As a regular Trader Joe’s shopper, I always take keen interest in my interaction with the checkout person. I admire their almost inevitable cheerfulness—if a clerk is having a bad day, he or she never shows it. I like their hustle—lines are seldom long and, rather than invite a stampede to the next open register, a cashier personally escorts you to the next open lane. Very civilized!



As the Trader Joe’s clerk rings up my purchases, he or she always says the same thing: “Did you find everything that you needed?” I admit I wrestle with the sarcastic angel on one shoulder and the pleasant one on the other. The sarcastic angel whispers: “Well, actually no. Because you were out of the candy-coated sunflower seeds I wanted and then you cleverly disguised that fact by using the neighboring chocolate nonpareils to fill in the gap. So at first I couldn’t find what I was looking for and then I wasted more time looking at things I didn’t want where the thing I wanted used to be.”


But more often than not, the pleasant angel wins out and I simply say, “Yes, thank you. I did find everything.”


Trader Joe%27sThe conversations immediately following the “Did you find everything?” opening gambit always involve my purchases. The clerks selects a random grocery item, such as lentil soup, and remarks how much he, too, likes that particular soup or how well it goes with some other item, such as crackers. This is like catnip to my sarcastic angel, which is now jumping up and down and begging me to say: “Thank you. I pride myself on my excellent taste in canned soup, particularly those involving legumes.” Or: “Well, it’s not actually for me. It’s a gift for a friend.”


Once again, my pleasant angel wins out. I inevitably say something especially witty such as “Yes, that soup is really good, isn’t it?”

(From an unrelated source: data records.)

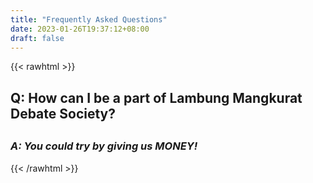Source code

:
 ```yaml
---
title: "Frequently Asked Questions"
date: 2023-01-26T19:37:12+08:00
draft: false
---
```

{{< rawhtml >}}
<h2 class="no-spacing"> Q: How can I be a part of Lambung Mangkurat Debate Society?<h2>
<h3 class="no-spacing"><i>A: You could try by giving us MONEY! </i></h3 class="no-spacing"> 
{{< /rawhtml >}}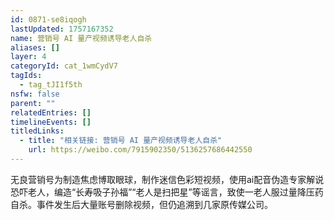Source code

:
 ```yaml
---
id: 0871-se8iqogh
lastUpdated: 1757167352
name: 营销号 AI 量产视频诱导老人自杀
aliases: []
layer: 4
categoryId: cat_1wmCydV7
tagIds:
  - tag_tJI1f5th
nsfw: false
parent: ""
relatedEntries: []
timelineEvents: []
titledLinks:
  - title: "相关链接: 营销号 AI 量产视频诱导老人自杀"
    url: https://weibo.com/7915902350/5136257686442550
---
```


无良营销号为制造焦虑博取眼球，制作迷信色彩短视频，使用ai配音伪造专家解说恐吓老人，编造“长寿吸子孙福”“老人是扫把星”等谣言，致使一老人服过量降压药自杀。事件发生后大量账号删除视频，但仍追溯到几家原传媒公司。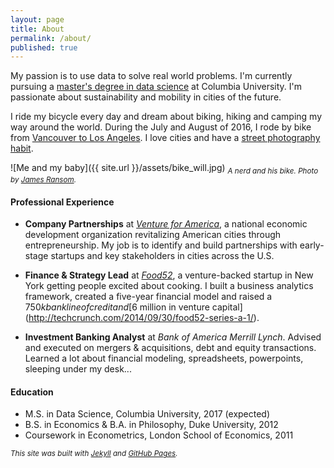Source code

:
 ```yaml
---
layout: page
title: About
permalink: /about/
published: true
---
```

My passion is to use data to solve real world problems. I'm currently pursuing a [master's degree in data science](http://datascience.columbia.edu/master-of-science-in-data-science) at Columbia University. I'm passionate about sustainability and mobility in cities of the future.

I ride my bicycle every day and dream about biking, hiking and camping my way around the world. During the July and August of 2016, I rode by bike from [Vancouver to Los Angeles](http://willgeary.github.io/biking/2016/07/25/Vancouver-to-LA.html). I love cities and have a [street photography habit](https://www.instagram.com/willcgeary/).

![Me and my baby]({{ site.url }}/assets/bike_will.jpg)
<sub>*A nerd and his bike. Photo by [James Ransom](http://www.jamesransom.com/).*</sub>

#### Professional Experience
* **Company Partnerships** at [*Venture for America*](http://ventureforamerica.org/), a national economic development organization revitalizing American cities through entrepreneurship. My job is to identify and build partnerships with early-stage startups and key stakeholders in cities across the U.S.

* **Finance & Strategy Lead** at [*Food52*](http://food52.com/), a venture-backed startup in New York getting people excited about cooking. I built a business analytics framework, created a five-year financial model and raised a $750k bank line of credit and [$6 million in venture capital](http://techcrunch.com/2014/09/30/food52-series-a-1/).

* **Investment Banking Analyst** at *Bank of America Merrill Lynch*. Advised and executed on mergers & acquisitions, debt and equity transactions. Learned a lot about financial modeling, spreadsheets, powerpoints, sleeping under my desk...

#### Education
* M.S. in Data Science, Columbia University, 2017 (expected)
* B.S. in Economics & B.A. in Philosophy, Duke University, 2012
* Coursework in Econometrics, London School of Economics, 2011

<sub>*This site was built with [Jekyll](https://jekyllrb.com) and [GitHub Pages](https://pages.github.com).*</sub>
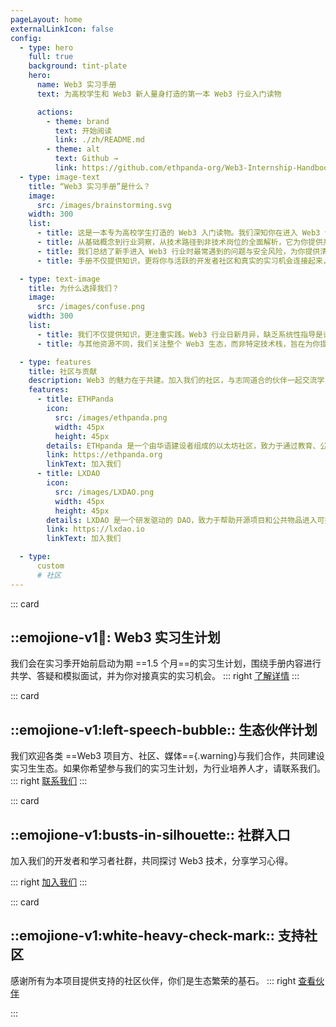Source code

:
 ```yaml
---
pageLayout: home
externalLinkIcon: false
config:
  - type: hero
    full: true
    background: tint-plate
    hero:
      name: Web3 实习手册
      text: 为高校学生和 Web3 新人量身打造的第一本 Web3 行业入门读物

      actions:
        - theme: brand
          text: 开始阅读
          link: ./zh/README.md
        - theme: alt
          text: Github →
          link: https://github.com/ethpanda-org/Web3-Internship-Handbook
  - type: image-text
    title: “Web3 实习手册”是什么？
    image:
      src: /images/brainstorming.svg
    width: 300
    list:
      - title: 这是一本专为高校学生打造的 Web3 入门读物。我们深知你在进入 Web3 领域时面临的挑战与困惑，因此，这本手册将成为你最可靠的引路人。
      - title: 从基础概念到行业洞察，从技术路径到非技术岗位的全面解析，它为你提供系统、安全、实用的知识体系。
      - title: 我们总结了新手进入 Web3 行业时最常遇到的问题与安全风险，为你提供清晰的指导，让你少走弯路。
      - title: 手册不仅提供知识，更将你与活跃的开发者社区和真实的实习机会连接起来，我们不仅仅是内容的提供者，更是你进入行业的领路人。

  - type: text-image
    title: 为什么选择我们？
    image:
      src: /images/confuse.png
    width: 300
    list:
      - title: 我们不仅提供知识，更注重实践。Web3 行业日新月异，缺乏系统性指导是许多新人的痛点。我们致力于为你构建一个安全、高效的学习路径，让你自信迈入 Web3 世界。
      - title: 与其他资源不同，我们关注整个 Web3 生态，而非特定技术栈，旨在为你提供更广阔的视角和更丰富的选择。

  - type: features
    title: 社区与贡献
    description: Web3 的魅力在于共建。加入我们的社区，与志同道合的伙伴一起交流学习，共同探索 Web3 的无限可能。我们鼓励所有贡献者参与手册的迭代与完善，你的知识和经验将帮助更多新人。
    features:
      - title: ETHPanda
        icon:
          src: /images/ethpanda.png
          width: 45px
          height: 45px
        details: ETHpanda 是一个由华语建设者组成的以太坊社区，致力于通过教育、公共服务、活动和技术创新，连接华语建设者与国际以太坊生态，共同推动以太坊的持续发展与创新。
        link: https://ethpanda.org
        linkText: 加入我们
      - title: LXDAO
        icon:
          src: /images/LXDAO.png
          width: 45px
          height: 45px
        details: LXDAO 是一个研发驱动的 DAO，致力于帮助开源项目和公共物品进入可持续发展的无限循环（Infinite Cycle）。
        link: https://lxdao.io
        linkText: 加入我们

  - type:
      custom
      # 社区
---
```


<!-- 这里是自定义区域的内容，会插入到 type: custom 区域的位置 -->

::: card

## ::emojione-v1:ledger:: Web3 实习生计划

我们会在实习季开始前启动为期 ==1.5 个月==的实习生计划，围绕手册内容进行共学、答疑和模拟面试，并为你对接真实的实习机会。
::: right
[了解详情](https://t.me/ETHPandaOrg)
:::

::: card

## ::emojione-v1:left-speech-bubble:: 生态伙伴计划

我们欢迎各类 ==Web3 项目方、社区、媒体=={.warning}与我们合作，共同建设实习生生态。如果你希望参与我们的实习生计划，为行业培养人才，请联系我们。
::: right
[联系我们](https://t.me/ETHPandaOrg)
:::

::: card

## ::emojione-v1:busts-in-silhouette:: 社群入口

加入我们的开发者和学习者社群，共同探讨 Web3 技术，分享学习心得。

::: right
[加入我们](https://t.me/ETHPandaOrg)
:::

::: card

## ::emojione-v1:white-heavy-check-mark:: 支持社区

感谢所有为本项目提供支持的社区伙伴，你们是生态繁荣的基石。
::: right
[查看伙伴](https://github.com/ethpanda-org/Web3-Internship-Handbook/)

:::
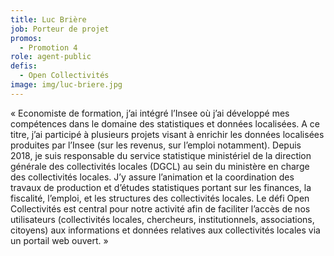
 ```yaml
---
title: Luc Brière
job: Porteur de projet
promos:
  - Promotion 4
role: agent-public
defis:
  - Open Collectivités
image: img/luc-briere.jpg
---
```

« Economiste de formation, j’ai intégré l’Insee où j’ai développé mes compétences dans le domaine des statistiques et données localisées. A ce titre, j’ai participé à plusieurs projets visant à enrichir les données localisées produites par l’Insee (sur les revenus, sur l’emploi notamment). Depuis 2018, je suis responsable du service statistique ministériel de la direction générale des collectivités locales (DGCL) au sein du ministère en charge des collectivités locales. J’y assure l’animation et la coordination des travaux de production et d’études statistiques portant sur les finances, la fiscalité, l’emploi, et les structures des collectivités locales. Le défi Open Collectivités est central pour notre activité afin de faciliter l’accès de nos utilisateurs (collectivités locales, chercheurs, institutionnels, associations, citoyens) aux informations et données relatives aux collectivités locales via un portail web ouvert. »
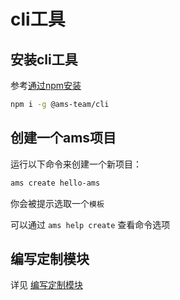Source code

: # cli工具

## 安装cli工具
参考[通过npm安装](./npm.md)

```sh
npm i -g @ams-team/cli
```

## 创建一个ams项目
运行以下命令来创建一个新项目：

```sh
ams create hello-ams
```

你会被提示选取一个`模板`

可以通过 `ams help create` 查看命令选项

## 编写定制模块
详见 [编写定制模块](./custom.md)
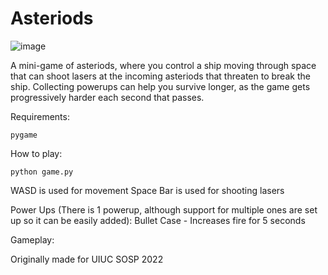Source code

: # Asteriods

![image](https://user-images.githubusercontent.com/33736335/178005446-76b93938-99a7-4fe4-9d6f-1fa59f1f04b4.png)


A mini-game of asteriods, where you control a ship moving through space that can shoot lasers at the incoming asteriods that threaten to break the ship. Collecting powerups can help you survive longer, as the game gets progressively harder each second that passes.

Requirements:
```
pygame
```

How to play:

```
python game.py
```

WASD is used for movement
Space Bar is used for shooting lasers

Power Ups (There is 1 powerup, although support for multiple ones are set up so it can be easily added):
Bullet Case - Increases fire for 5 seconds

Gameplay:



Originally made for UIUC SOSP 2022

On the surface these encounters can be banal and frankly inane. But I always come away from my grocery shopping in a good mood. I’m not stewing about a pokey cashier or an impersonal employee who is so busy gossiping with a fellow worker that I feel invisible.


I thought of this as I read author and social media guru Dave Kerpen’s article on “The Most Important Phrase You’ll Ever Say in a Meeting.” Kerpen says that while “please” and “thank you” have their place, these words are secondary to “How can I help you?”


How can I help youEven if the person declines your help, he or she will come away feeling like you cared—and perhaps they will even help you. “If it seems simple, it is,” says Kerpen. “It doesn't matter whether it’s a customer, a prospect, or a colleague you’re meeting with—we all like to be cared about, and we all can use some help. Just make sure you’re genuine, never contrived.”



So thank you, Trader Joe’s, for caring. Let’s make a deal: You keep asking me how you can help me and I’ll keep my sarcasm to myself!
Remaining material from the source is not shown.